BEGIN The data

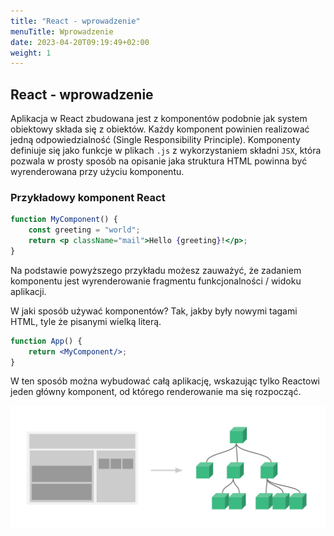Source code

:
 ```yaml
---
title: "React - wprowadzenie"
menuTitle: Wprowadzenie
date: 2023-04-20T09:19:49+02:00
weight: 1
---
```


## React - wprowadzenie

Aplikacja w React zbudowana jest z komponentów podobnie jak system obiektowy
składa się z obiektów. Każdy komponent powinien realizować jedną odpowiedzialność
(Single Responsibility Principle). Komponenty definiuje się jako funkcje
w plikach `.js` z wykorzystaniem składni `JSX`, która pozwala w prosty sposób
na opisanie jaka struktura HTML powinna być wyrenderowana przy użyciu
komponentu.

### Przykładowy komponent React

```jsx
function MyComponent() {
    const greeting = "world";
    return <p className="mail">Hello {greeting}!</p>;
}
```

Na podstawie powyższego przykładu możesz zauważyć, że zadaniem komponentu
jest wyrenderowanie fragmentu funkcjonalności / widoku aplikacji.

W jaki sposób używać komponentów? Tak, jakby były nowymi tagami HTML,
tyle że pisanymi wielką literą.

```jsx
function App() {
    return <MyComponent/>;
}
```

W ten sposób można wybudować całą aplikację, wskazując tylko Reactowi
jeden główny komponent, od którego renderowanie ma się rozpocząć.

![Components](intro-components.png)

END The data

Go through the data line by line and work out how many lines contain "komponentów". Give only that number.

2